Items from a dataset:

=== Begin Enclosure ===

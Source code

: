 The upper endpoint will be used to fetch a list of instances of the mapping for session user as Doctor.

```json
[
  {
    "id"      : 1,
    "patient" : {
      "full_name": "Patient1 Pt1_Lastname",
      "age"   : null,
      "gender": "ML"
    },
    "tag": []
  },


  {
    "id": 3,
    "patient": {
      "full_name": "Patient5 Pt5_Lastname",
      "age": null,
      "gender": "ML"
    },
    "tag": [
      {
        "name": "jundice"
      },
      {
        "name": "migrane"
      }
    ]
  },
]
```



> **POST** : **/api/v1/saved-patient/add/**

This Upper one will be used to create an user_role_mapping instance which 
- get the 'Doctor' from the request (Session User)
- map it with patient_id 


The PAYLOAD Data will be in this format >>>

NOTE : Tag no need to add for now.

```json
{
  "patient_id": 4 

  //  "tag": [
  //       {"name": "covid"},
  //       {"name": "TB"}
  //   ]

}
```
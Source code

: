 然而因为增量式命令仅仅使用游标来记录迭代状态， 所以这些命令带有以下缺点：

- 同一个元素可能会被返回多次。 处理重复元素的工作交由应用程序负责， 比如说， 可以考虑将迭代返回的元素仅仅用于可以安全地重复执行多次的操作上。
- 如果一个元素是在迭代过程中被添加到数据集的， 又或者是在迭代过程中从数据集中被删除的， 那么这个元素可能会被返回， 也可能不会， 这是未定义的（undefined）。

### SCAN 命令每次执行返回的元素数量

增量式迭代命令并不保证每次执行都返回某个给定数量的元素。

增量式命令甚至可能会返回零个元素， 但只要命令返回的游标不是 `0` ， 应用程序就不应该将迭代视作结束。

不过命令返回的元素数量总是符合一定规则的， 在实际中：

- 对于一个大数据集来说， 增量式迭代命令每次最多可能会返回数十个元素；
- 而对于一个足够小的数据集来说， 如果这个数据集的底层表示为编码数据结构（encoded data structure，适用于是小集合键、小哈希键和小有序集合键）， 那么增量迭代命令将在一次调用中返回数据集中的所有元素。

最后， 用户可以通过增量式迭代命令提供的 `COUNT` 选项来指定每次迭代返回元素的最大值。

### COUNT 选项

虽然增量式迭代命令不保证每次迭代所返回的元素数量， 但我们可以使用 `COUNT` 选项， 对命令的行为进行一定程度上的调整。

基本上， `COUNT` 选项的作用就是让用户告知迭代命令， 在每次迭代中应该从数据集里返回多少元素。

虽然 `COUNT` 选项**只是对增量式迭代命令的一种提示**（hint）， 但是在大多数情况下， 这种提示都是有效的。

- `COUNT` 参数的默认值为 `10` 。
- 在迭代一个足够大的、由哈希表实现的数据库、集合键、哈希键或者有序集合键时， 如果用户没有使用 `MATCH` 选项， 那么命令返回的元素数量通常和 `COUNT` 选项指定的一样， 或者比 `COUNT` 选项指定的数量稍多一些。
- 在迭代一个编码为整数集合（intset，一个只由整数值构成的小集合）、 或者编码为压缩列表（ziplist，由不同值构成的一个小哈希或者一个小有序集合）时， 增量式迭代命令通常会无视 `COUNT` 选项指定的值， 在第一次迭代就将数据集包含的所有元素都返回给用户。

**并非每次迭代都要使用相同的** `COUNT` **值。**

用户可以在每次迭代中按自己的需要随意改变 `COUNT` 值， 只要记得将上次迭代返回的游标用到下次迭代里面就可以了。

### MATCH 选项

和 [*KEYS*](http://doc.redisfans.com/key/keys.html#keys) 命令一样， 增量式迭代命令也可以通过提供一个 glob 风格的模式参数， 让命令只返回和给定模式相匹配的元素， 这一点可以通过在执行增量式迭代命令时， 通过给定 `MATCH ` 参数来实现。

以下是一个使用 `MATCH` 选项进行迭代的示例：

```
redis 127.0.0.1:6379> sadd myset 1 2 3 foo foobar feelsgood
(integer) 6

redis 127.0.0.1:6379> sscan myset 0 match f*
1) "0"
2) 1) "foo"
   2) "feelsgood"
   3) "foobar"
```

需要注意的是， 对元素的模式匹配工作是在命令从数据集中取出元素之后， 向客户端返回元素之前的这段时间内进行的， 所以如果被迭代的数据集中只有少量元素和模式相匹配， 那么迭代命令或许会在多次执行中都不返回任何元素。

=== End Enclosure ===

TASK PROMPT:
Your task is to reproduce exactly the lines that begin with the one containing "### MATCH 选项" and continue to the end of the data, both ends included.

EXERCISE OUTPUT:
### MATCH 选项

和 [*KEYS*](http://doc.redisfans.com/key/keys.html#keys) 命令一样， 增量式迭代命令也可以通过提供一个 glob 风格的模式参数， 让命令只返回和给定模式相匹配的元素， 这一点可以通过在执行增量式迭代命令时， 通过给定 `MATCH ` 参数来实现。

以下是一个使用 `MATCH` 选项进行迭代的示例：

```
redis 127.0.0.1:6379> sadd myset 1 2 3 foo foobar feelsgood
(integer) 6

redis 127.0.0.1:6379> sscan myset 0 match f*
1) "0"
2) 1) "foo"
   2) "feelsgood"
   3) "foobar"
```

需要注意的是， 对元素的模式匹配工作是在命令从数据集中取出元素之后， 向客户端返回元素之前的这段时间内进行的， 所以如果被迭代的数据集中只有少量元素和模式相匹配， 那么迭代命令或许会在多次执行中都不返回任何元素。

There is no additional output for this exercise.